Jesus wants Christians to be in society to be salt and light. Christians are the world’s only witness to the saving work of Jesus. We are to let our light shine! But when society influences the Christian more than the Christian influences society, there are bound to be problems.
I heard one pastor illustrate this dilemma with a boat. A boat is made to float in the water. But if the water ever gets in the boat, the boat will sink. Christians are to be in the world. But if the world every gets into the Christian, the Christian will sink.
This is how the Apostle Paul says it:
What did Paul mean by “unequally yoked”? This came from the Old Testament prohibition of teaming an ox with a donkey. Not only did these two animals have two different natures, to the Jew they were clean and unclean animals. The yoke was a crossbar that harnessed two animals together so that they had to move at the same time. If you are yoked to another person, then where he goes, you go. Amos asks, “Can two walk together, except they be agreed? (Amos 3:3).
Some have turned separation into isolation, until they cannot fellowship with themselves.

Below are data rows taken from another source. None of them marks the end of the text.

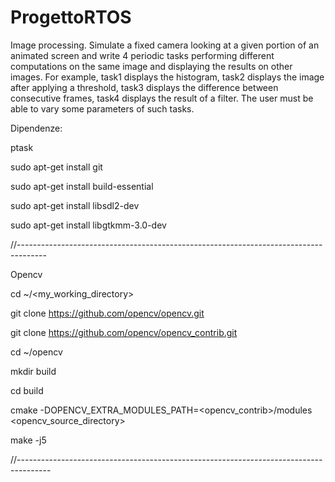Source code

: # ProgettoRTOS
Image processing. Simulate a fixed camera looking at a given portion of an animated screen and write 4 periodic tasks performing different computations on the same image and displaying the results on other images. For example, task1 displays the histogram, task2 displays the image after applying a threshold, task3 displays the difference between consecutive frames, task4 displays the result of a filter. The user must be able to vary some parameters of such tasks.

Dipendenze:

ptask

sudo apt-get install git

sudo apt-get install build-essential

sudo apt-get install libsdl2-dev

sudo apt-get install libgtkmm-3.0-dev

//-------------------------------------------------------------------------------------

Opencv

cd ~/<my_working_directory>

git clone https://github.com/opencv/opencv.git

git clone https://github.com/opencv/opencv_contrib.git

cd ~/opencv

mkdir build

cd build

cmake -DOPENCV_EXTRA_MODULES_PATH=<opencv_contrib>/modules <opencv_source_directory>

make -j5

//--------------------------------------------------------------------------------------
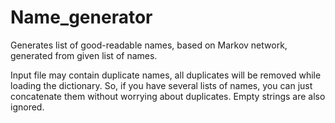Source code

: # Name_generator
Generates list of good-readable names, based on Markov network, generated from given list of names.

Input file may contain duplicate names, all duplicates will be removed while loading the dictionary. So, if you have several lists of names, you can just concatenate them without worrying about duplicates. Empty strings are also ignored.
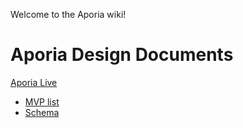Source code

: Welcome to the Aporia wiki!

# Aporia Design Documents

[Aporia Live]()

+ [MVP list](mvp-list)
+ [Schema](schema)



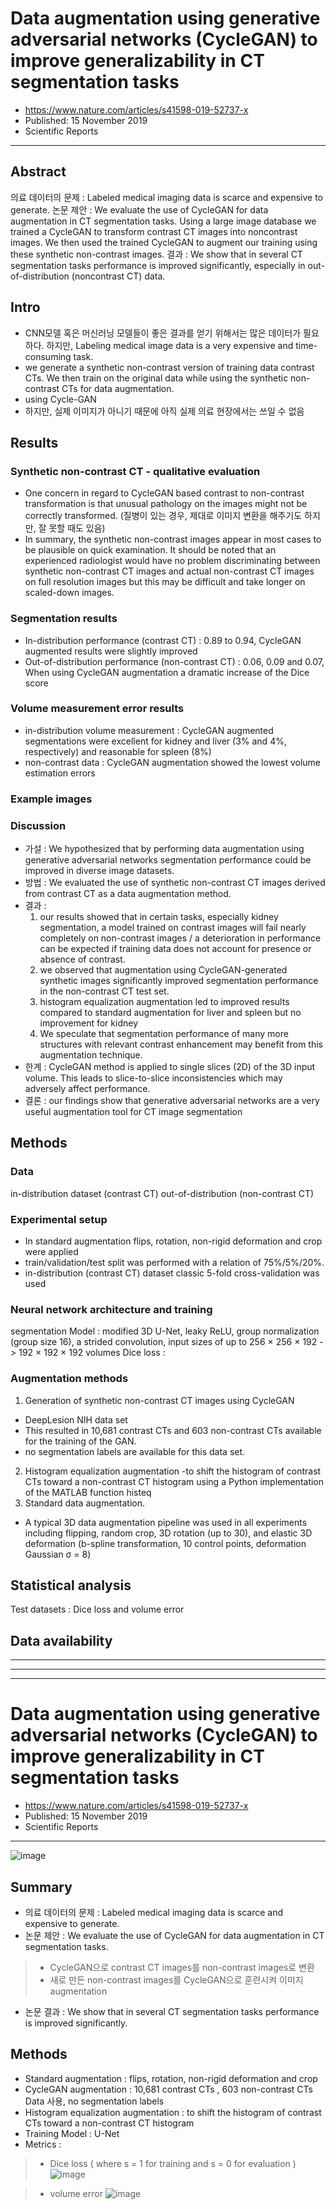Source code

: # Data augmentation using generative adversarial networks (CycleGAN) to improve generalizability in CT segmentation tasks
- https://www.nature.com/articles/s41598-019-52737-x
- Published: 15 November 2019
- Scientific Reports

---

## Abstract
의료 데이터의 문제 : Labeled medical imaging data is scarce and expensive to generate.
논문 제안 : We evaluate the use of CycleGAN for data augmentation in CT segmentation tasks. Using a large image database we trained a CycleGAN to transform contrast CT images into noncontrast images. We then used the trained CycleGAN to augment our training using these synthetic non-contrast images.
결과 : We show that in several CT segmentation tasks performance is improved significantly, especially in out-of-distribution (noncontrast CT) data.

## Intro
- CNN모델 혹은 머신러닝 모델들이 좋은 결과를 얻기 위해서는 많은 데이터가 필요하다. 하지만, Labeling medical image data is a very expensive and time-consuming task.
- we generate a synthetic non-contrast version of training data contrast CTs. We then train on the original data while using the synthetic non-contrast CTs for data augmentation.
- using Cycle-GAN
- 하지만, 실제 이미지가 아니기 때문에 아직 실제 의료 현장에서는 쓰일 수 없음

## Results
### Synthetic non-contrast CT - qualitative evaluation
- One concern in regard to CycleGAN based contrast to non-contrast transformation is that unusual pathology on the images might not be correctly transformed. (질병이 있는 경우, 제대로 이미지 변환을 해주기도 하지만, 잘 못할 때도 있음)
- In summary, the synthetic non-contrast images appear in most cases to be plausible on quick examination. It should be noted that an experienced radiologist would have no problem discriminating between synthetic non-contrast CT images and actual non-contrast CT images on full resolution images but this may be difficult and take longer on scaled-down images.

### Segmentation results
- In-distribution performance (contrast CT) : 0.89 to 0.94, CycleGAN augmented results were slightly improved
- Out-of-distribution performance (non-contrast CT) : 0.06, 0.09 and 0.07, When using
CycleGAN augmentation a dramatic increase of the Dice score

### Volume measurement error results
- in-distribution volume measurement : CycleGAN augmented segmentations were excellent for kidney and liver (3% and 4%, respectively) and reasonable for spleen (8%)
- non-contrast data : CycleGAN augmentation showed the lowest volume estimation errors

### Example images

### Discussion
- 가설 : We hypothesized that by performing data augmentation using generative adversarial networks segmentation performance could be improved in diverse image datasets. 
- 방법 : We evaluated the use of synthetic non-contrast CT images derived from contrast CT as a data augmentation method.
- 결과 : 
    1. our results showed that in certain tasks, especially kidney segmentation, a model trained on contrast images will fail nearly completely on non-contrast images / a deterioration in performance can be expected if training data does not account for presence or absence of  contrast.
    2. we observed that augmentation using CycleGAN-generated synthetic images significantly improved segmentation performance in the non-contrast CT test set.
    3. histogram equalization augmentation led to improved results compared to standard augmentation for liver and spleen but no improvement for kidney
    4. We speculate that segmentation performance of many more structures with relevant contrast enhancement may benefit from this augmentation technique.
- 한계 : CycleGAN method is applied to single slices (2D) of the 3D input volume. This leads to slice-to-slice inconsistencies which may adversely affect performance.
- 결론 : our findings show that generative adversarial networks are a very useful augmentation tool for CT image segmentation

## Methods
### Data
in-distribution dataset (contrast CT)
out-of-distribution (non-contrast CT) 
### Experimental setup
- In standard augmentation flips, rotation, non-rigid deformation and crop were applied
- train/validation/test split was performed with a relation of 75%/5%/20%.
- in-distribution (contrast CT) dataset classic 5-fold cross-validation was used

### Neural network architecture and training
segmentation Model : modified 3D U-Net, leaky ReLU, group normalization (group size 16), a strided convolution, input sizes of up to 256 × 256 × 192 ->  192 × 192 × 192 volumes
Dice loss :  

### Augmentation methods
1. Generation of synthetic non-contrast CT images using CycleGAN
- DeepLesion NIH data set
- This resulted in 10,681 contrast CTs and 603 non-contrast CTs available for the training of the GAN.
- no segmentation labels are available for this data set.
2. Histogram equalization augmentation
-to shift the histogram of contrast CTs toward a non-contrast CT histogram using a Python implementation of the MATLAB function histeq
3. Standard data augmentation.
- A typical 3D data augmentation pipeline was used in all experiments including flipping, random crop, 3D rotation (up to 30), and elastic 3D deformation (b-spline transformation, 10 control points, deformation Gaussian σ = 8)

## Statistical analysis
Test datasets : Dice loss and volume error

## Data availability

----
----
----

# Data augmentation using generative adversarial networks (CycleGAN) to improve generalizability in CT segmentation tasks
- https://www.nature.com/articles/s41598-019-52737-x
- Published: 15 November 2019
- Scientific Reports

---
![image](https://user-images.githubusercontent.com/70581043/127729989-e5368367-976e-425e-b15d-6597385ed80c.png)

## Summary
- 의료 데이터의 문제 : Labeled medical imaging data is scarce and expensive to generate.
- 논문 제안 : We evaluate the use of CycleGAN for data augmentation in CT segmentation tasks. 
> - CycleGAN으로 contrast CT images를 non-contrast images로 변환
>- 새로 만든 non-contrast images를 CycleGAN으로 훈련시켜 이미지 augmentation
- 논문 결과 : We show that in several CT segmentation tasks performance is improved significantly.

## Methods
- Standard augmentation : flips, rotation, non-rigid deformation and crop
- CycleGAN augmentation : 10,681 contrast CTs , 603 non-contrast CTs Data 사용, no segmentation labels
- Histogram equalization augmentation : to shift the histogram of contrast CTs toward a non-contrast CT histogram
- Training Model : U-Net
- Metrics :  

> - Dice loss  ( where s = 1 for training and s = 0 for evaluation )
![image](https://user-images.githubusercontent.com/70581043/127730152-3eeaec5e-d936-45ae-9b73-782efd8f9764.png)
 
> - volume error 
![image](https://user-images.githubusercontent.com/70581043/127730155-44b53de5-e896-426a-8895-16bb3d48eaea.png)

In 1 Corinthians Paul had explained that believers must associate with unbelievers to win them to Christ (1 Cor. 5:9-10). In fact, he recommended to adopt some of the customs of the people they were witnessing to (1 Cor. 9:22). He encouraged the believing Corinthians to remain with their unbelieving spouses (1 Cor. 7:12-13).
Others have taken the other extreme and torn down any walls of separation and will fellowship with anyone. While we applaud their desire to extend love to all, we all need to be reminded that even Christian love must exercise discernment.
In 2 Corinthians 6, Paul presented three arguments to try to convince believers to separate from unbelievers.
1 – The nature of the believer (14-16)
“for what fellowship hath righteousness with unrighteousness? and what communion hath light with darkness? And what concord hath Christ with Belial? or what part hath he that believeth with an infidel? And what agreement hath the temple of God with idols?” (2 Corinthians 6:14-16)
Paul asks five questions that have the rhetorical answer of ‘nothing.’ These questions compare a believer with an unbeliever and reveal the core differences.
- Righteousness vs. Unrighteousness – Christians, as recipients of God’s righteousness through Jesus, are to live righteous lives here on earth. In contrast, unbelievers do not have an obligation to God’s law and are do what is right in their own eyes.
- Light vs. Darkness – In scripture light often refers to God’s truth. Christians follow God’s truth, while unbelievers are still searching for truth.
- Christ vs. Belial (Satan) – Jesus Christ is the God of the Christians. Unbelievers, most unknowingly, have Satan as their god.
- Believer vs. Infidel – Christians believe in Jesus, nonChristians have rejected Him.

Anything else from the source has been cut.